• [Goal of the exercise] An exact transcription of the entries is required, with no images included.

• [Saved entries]
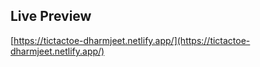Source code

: ## Live Preview

[https://tictactoe-dharmjeet.netlify.app/](https://tictactoe-dharmjeet.netlify.app/)
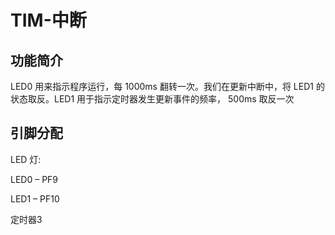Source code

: # TIM-中断

## 功能简介

LED0 用来指示程序运行，每 1000ms 翻转一次。我们在更新中断中，将 LED1 的状态取反。LED1 用于指示定时器发生更新事件的频率， 500ms 取反一次

## 引脚分配

LED 灯:

LED0 – PF9

LED1 – PF10

定时器3
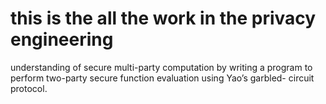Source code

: # this is the all the work in the privacy engineering
understanding of secure multi-party computation by writing a program to perform two-party secure function evaluation using Yao’s garbled- circuit protocol.
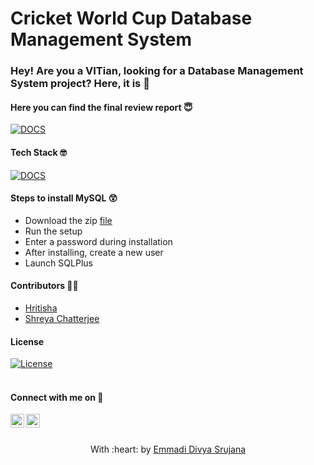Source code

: # Cricket World Cup Database Management System

### Hey! Are you a VITian, looking for a Database Management System project? Here, it is :star_struck:


#### Here you can find the final review report :innocent:
[![DOCS](http://img.shields.io/static/v1.svg?label=Project&message=Report&logo=microsoft-word&style=social)](https://github.com/EmmadiDivyaSrujana/WorldCupDBProject/blob/master/Project%20Report.pdf) 



#### Tech Stack :nerd_face:
[![DOCS](https://img.shields.io/badge/Database-SQL-blue)](https://github.com/EmmadiDivyaSrujana/WorldCupDBProject/blob/master/Project%20Report.pdf)

#### Steps to install MySQL :astonished:

- Download the zip [file](https://www.oracle.com/database/technologies/oracle18c-windows-180000-downloads.html)
- Run the setup
- Enter a password during installation
- After installing, create a new user
- Launch SQLPlus


#### Contributors :woman_student:	
- <a href="https://github.com/hritisha">Hritisha</a>
- <a href="https://github.com/Shreya549">Shreya Chatterjee</a>

#### License
[![License](http://img.shields.io/:license-mit-blue.svg?style=flat-square)](http://badges.mit-license.org)
<br>
<br>
#### Connect with me on :smiling_face_with_three_hearts:
<a href="https://www.linkedin.com/in/emmadi-divya-srujana-19baa0182/">
  <img align="left" alt="Divya's LinkedIn" width="22px" src="https://cdn.jsdelivr.net/npm/simple-icons@v3/icons/linkedin.svg" />
</a>
<a href="https://github.com/emmadidivyasrujana">
  <img align="left" alt="Divya's Github" width="22px" src="https://cdn.jsdelivr.net/npm/simple-icons@v3/icons/github.svg" />
</a>
<br><br>
<p align="center">
	With :heart: by <a href="" target="_blank">Emmadi Divya Srujana</a>
</p>
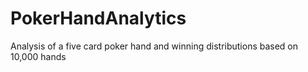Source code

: # PokerHandAnalytics
Analysis of a five card poker hand and winning distributions based on 10,000 hands
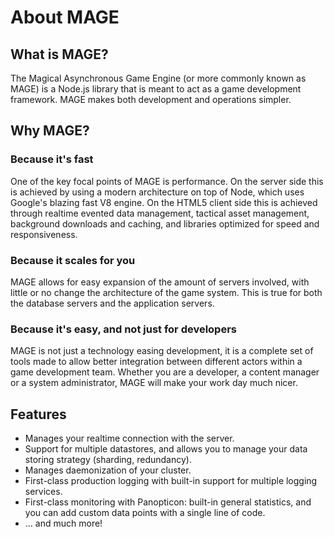 # About MAGE

## What is MAGE?

The Magical Asynchronous Game Engine (or more commonly known as MAGE) is a Node.js library that is
meant to act as a game development framework. MAGE makes both development and operations simpler.

## Why MAGE?

### Because it's fast

One of the key focal points of MAGE is performance. On the server side this is achieved by using a
modern architecture on top of Node, which uses Google's blazing fast V8 engine. On the HTML5
client side this is achieved through realtime evented data management, tactical asset management,
background downloads and caching, and libraries optimized for speed and responsiveness.

### Because it scales for you

MAGE allows for easy expansion of the amount of servers involved, with little or no change the
architecture of the game system. This is true for both the database servers and the application
servers.

### Because it's easy, and not just for developers

MAGE is not just a technology easing development, it is a complete set of tools made to allow better
integration between different actors within a game development team. Whether you are a developer, a
content manager or a system administrator, MAGE will make your work day much nicer.

## Features

* Manages your realtime connection with the server.
* Support for multiple datastores, and allows you to manage your data storing strategy (sharding,
  redundancy).
* Manages daemonization of your cluster.
* First-class production logging with built-in support for multiple logging services.
* First-class monitoring with Panopticon: built-in general statistics, and you can add custom data
  points with a single line of code.
* ... and much more!
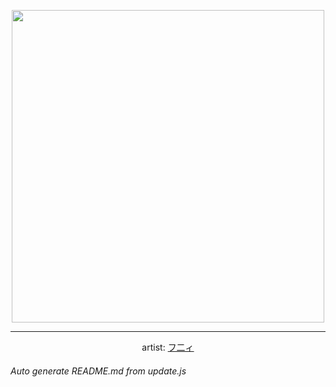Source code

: 
<p align="center">
  <img width="500" src="https://nekos.best/api/v2/neko/0234.png">
  <hr/>
  <center>
    artist: <a href="https://www.pixiv.net/en/artworks/80460751">フ二ィ</a>
  </center>
</p>


###### Auto generate README.md from update.js

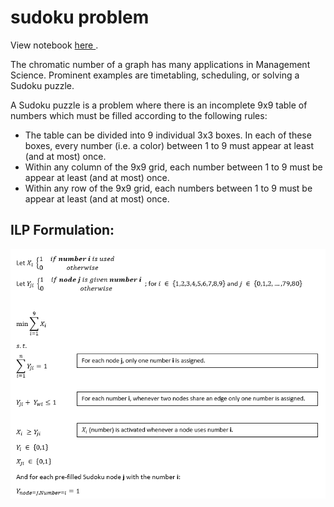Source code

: # sudoku problem

View notebook <a href="https://github.com/irecasens/sudoku/blob/master/Sudoku%20Puzzle%20Notebook.ipynb"> here </a>.

The chromatic number of a graph has many applications in Management Science. Prominent examples are timetabling, scheduling, or solving a Sudoku puzzle.

A Sudoku puzzle is a problem where there is an incomplete 9x9 table of numbers which must be filled according to the following rules:
- The table can be divided into 9 individual 3x3 boxes. In each of these boxes, every number (i.e. a color) between 1 to 9 must appear at least (and at most) once.
- Within any column of the 9x9 grid, each number between 1 to 9 must be appear at least (and at most) once.
- Within any row of the 9x9 grid, each numbers between 1 to 9 must be appear at least (and at most) once.

## ILP Formulation:

<img src="Formulation.PNG">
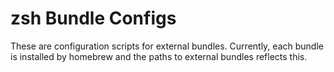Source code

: # zsh Bundle Configs

These are configuration scripts for external bundles. Currently, each bundle
is installed by homebrew and the paths to external bundles reflects this.
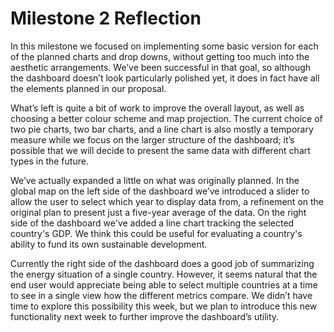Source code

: # Milestone 2 Reflection

In this milestone we focused on implementing some basic version for each of the planned charts and drop downs, without getting too much into the aesthetic arrangements. We’ve been successful in that goal, so although the dashboard doesn’t look particularly polished yet, it does in fact have all the elements planned in our proposal. 

What’s left is quite a bit of work to improve the overall layout, as well as choosing a better colour scheme and map projection. The current choice of two pie charts, two bar charts, and a line chart is also mostly a temporary measure while we focus on the larger structure of the dashboard; it’s possible that we will decide to present the same data with different chart types in the future.

We’ve actually expanded a little on what was originally planned. In the global map on the left side of the dashboard we’ve introduced a slider to allow the user to select which year to display data from, a refinement on the original plan to present just a five-year average of the data. On the right side of the dashboard we've added a line chart tracking the selected country's GDP. We think this could be useful for evaluating a country's ability to fund its own sustainable development.

Currently the right side of the dashboard does a good job of summarizing the energy situation of a single country. However, it seems natural that the end user would appreciate being able to select multiple countries at a time to see in a single view how the different metrics compare. We didn’t have time to explore this possibility this week, but we plan to introduce this new functionality next week to further improve the dashboard’s utility.
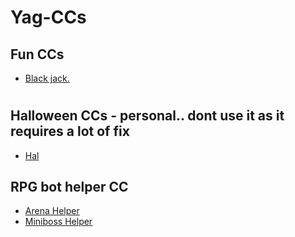 # Yag-CCs

## Fun CCs
  - [Black jack.](https://github.com/Shadow21AR/Yag-CC/tree/main/Fun/Blackjack)
#
## Halloween CCs - personal.. dont use it as it requires a lot of fix
  - [Hal](https://github.com/Shadow21AR/Yag-CC/tree/main/Fun/Hal) 
## RPG bot helper CC
  - [Arena Helper](https://github.com/Shadow21AR/Yag-CC/tree/main/RPG/arena)
  - [Miniboss Helper](https://github.com/Shadow21AR/Yag-CC/tree/main/RPG/miniboss)
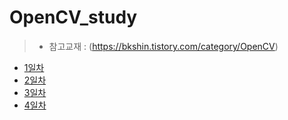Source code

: # OpenCV_study
> * 참고교재 : (https://bkshin.tistory.com/category/OpenCV)
- [1일차](20230516.md)
- [2일차](20230517.md)
- [3일차](20230518.md)
- [4일차](20230519.md)
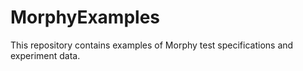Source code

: # MorphyExamples
This repository contains examples of Morphy test specifications and experiment data. 
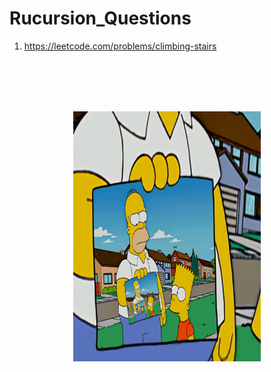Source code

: # Rucursion_Questions

1. https://leetcode.com/problems/climbing-stairs

  <br><br>
   <br><br>
   <center>
  <img src="./giphy (1).gif" height =400 width =300 margin=50>  
  </center>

• [Result below]
Source code

: ## Live Preview

[https://tictactoe-dharmjeet.netlify.app/](https://tictactoe-dharmjeet.netlify.app/)
Source code

: # TIM-中断

## 功能简介

LED0 用来指示程序运行，每 1000ms 翻转一次。我们在更新中断中，将 LED1 的状态取反。LED1 用于指示定时器发生更新事件的频率， 500ms 取反一次

## 引脚分配

LED 灯:

LED0 – PF9

LED1 – PF10

定时器3
Source code

: # this is the all the work in the privacy engineering
understanding of secure multi-party computation by writing a program to perform two-party secure function evaluation using Yao’s garbled- circuit protocol.
Source code

: # Cricket World Cup Database Management System

### Hey! Are you a VITian, looking for a Database Management System project? Here, it is :star_struck:


#### Here you can find the final review report :innocent:
[![DOCS](http://img.shields.io/static/v1.svg?label=Project&message=Report&logo=microsoft-word&style=social)](https://github.com/EmmadiDivyaSrujana/WorldCupDBProject/blob/master/Project%20Report.pdf) 



#### Tech Stack :nerd_face:
[![DOCS](https://img.shields.io/badge/Database-SQL-blue)](https://github.com/EmmadiDivyaSrujana/WorldCupDBProject/blob/master/Project%20Report.pdf)

#### Steps to install MySQL :astonished:

- Download the zip [file](https://www.oracle.com/database/technologies/oracle18c-windows-180000-downloads.html)
- Run the setup
- Enter a password during installation
- After installing, create a new user
- Launch SQLPlus


#### Contributors :woman_student:	
- <a href="https://github.com/hritisha">Hritisha</a>
- <a href="https://github.com/Shreya549">Shreya Chatterjee</a>

#### License
[![License](http://img.shields.io/:license-mit-blue.svg?style=flat-square)](http://badges.mit-license.org)
<br>
<br>
#### Connect with me on :smiling_face_with_three_hearts:
<a href="https://www.linkedin.com/in/emmadi-divya-srujana-19baa0182/">
  <img align="left" alt="Divya's LinkedIn" width="22px" src="https://cdn.jsdelivr.net/npm/simple-icons@v3/icons/linkedin.svg" />
</a>
<a href="https://github.com/emmadidivyasrujana">
  <img align="left" alt="Divya's Github" width="22px" src="https://cdn.jsdelivr.net/npm/simple-icons@v3/icons/github.svg" />
</a>
<br><br>
<p align="center">
	With :heart: by <a href="" target="_blank">Emmadi Divya Srujana</a>
</p>
Source code

: # PokerHandAnalytics
Analysis of a five card poker hand and winning distributions based on 10,000 hands
 # About MAGE

## What is MAGE?

The Magical Asynchronous Game Engine (or more commonly known as MAGE) is a Node.js library that is
meant to act as a game development framework. MAGE makes both development and operations simpler.

## Why MAGE?

### Because it's fast

One of the key focal points of MAGE is performance. On the server side this is achieved by using a
modern architecture on top of Node, which uses Google's blazing fast V8 engine. On the HTML5
client side this is achieved through realtime evented data management, tactical asset management,
background downloads and caching, and libraries optimized for speed and responsiveness.

### Because it scales for you

MAGE allows for easy expansion of the amount of servers involved, with little or no change the
architecture of the game system. This is true for both the database servers and the application
servers.

### Because it's easy, and not just for developers

MAGE is not just a technology easing development, it is a complete set of tools made to allow better
integration between different actors within a game development team. Whether you are a developer, a
content manager or a system administrator, MAGE will make your work day much nicer.

## Features

* Manages your realtime connection with the server.
* Support for multiple datastores, and allows you to manage your data storing strategy (sharding,
  redundancy).
* Manages daemonization of your cluster.
* First-class production logging with built-in support for multiple logging services.
* First-class monitoring with Panopticon: built-in general statistics, and you can add custom data
  points with a single line of code.
* ... and much more!
Source code

: 
<p align="center">
  <img width="500" src="https://nekos.best/api/v2/neko/0234.png">
  <hr/>
  <center>
    artist: <a href="https://www.pixiv.net/en/artworks/80460751">フ二ィ</a>
  </center>
</p>


###### Auto generate README.md from update.js

Source code

: # sudoku problem

View notebook <a href="https://github.com/irecasens/sudoku/blob/master/Sudoku%20Puzzle%20Notebook.ipynb"> here </a>.

The chromatic number of a graph has many applications in Management Science. Prominent examples are timetabling, scheduling, or solving a Sudoku puzzle.

A Sudoku puzzle is a problem where there is an incomplete 9x9 table of numbers which must be filled according to the following rules:
- The table can be divided into 9 individual 3x3 boxes. In each of these boxes, every number (i.e. a color) between 1 to 9 must appear at least (and at most) once.
- Within any column of the 9x9 grid, each number between 1 to 9 must be appear at least (and at most) once.
- Within any row of the 9x9 grid, each numbers between 1 to 9 must be appear at least (and at most) once.

## ILP Formulation:

<img src="Formulation.PNG">
Source code

: # zsh Bundle Configs

These are configuration scripts for external bundles. Currently, each bundle
is installed by homebrew and the paths to external bundles reflects this.
Source code

: # Milestone 2 Reflection

In this milestone we focused on implementing some basic version for each of the planned charts and drop downs, without getting too much into the aesthetic arrangements. We’ve been successful in that goal, so although the dashboard doesn’t look particularly polished yet, it does in fact have all the elements planned in our proposal. 

What’s left is quite a bit of work to improve the overall layout, as well as choosing a better colour scheme and map projection. The current choice of two pie charts, two bar charts, and a line chart is also mostly a temporary measure while we focus on the larger structure of the dashboard; it’s possible that we will decide to present the same data with different chart types in the future.

We’ve actually expanded a little on what was originally planned. In the global map on the left side of the dashboard we’ve introduced a slider to allow the user to select which year to display data from, a refinement on the original plan to present just a five-year average of the data. On the right side of the dashboard we've added a line chart tracking the selected country's GDP. We think this could be useful for evaluating a country's ability to fund its own sustainable development.

Currently the right side of the dashboard does a good job of summarizing the energy situation of a single country. However, it seems natural that the end user would appreciate being able to select multiple countries at a time to see in a single view how the different metrics compare. We didn’t have time to explore this possibility this week, but we plan to introduce this new functionality next week to further improve the dashboard’s utility.
 # Yag-CCs

## Fun CCs
  - [Black jack.](https://github.com/Shadow21AR/Yag-CC/tree/main/Fun/Blackjack)
#
## Halloween CCs - personal.. dont use it as it requires a lot of fix
  - [Hal](https://github.com/Shadow21AR/Yag-CC/tree/main/Fun/Hal) 
## RPG bot helper CC
  - [Arena Helper](https://github.com/Shadow21AR/Yag-CC/tree/main/RPG/arena)
  - [Miniboss Helper](https://github.com/Shadow21AR/Yag-CC/tree/main/RPG/miniboss)
Source code

: # OpenCV_study
> * 참고교재 : (https://bkshin.tistory.com/category/OpenCV)
- [1일차](20230516.md)
- [2일차](20230517.md)
- [3일차](20230518.md)
- [4일차](20230519.md)
Source code

: # MorphyExamples
This repository contains examples of Morphy test specifications and experiment data. 
Source code

: # Rucursion_Questions

1. https://leetcode.com/problems/climbing-stairs

  <br><br>
   <br><br>
   <center>
  <img src="./giphy (1).gif" height =400 width =300 margin=50>  
  </center>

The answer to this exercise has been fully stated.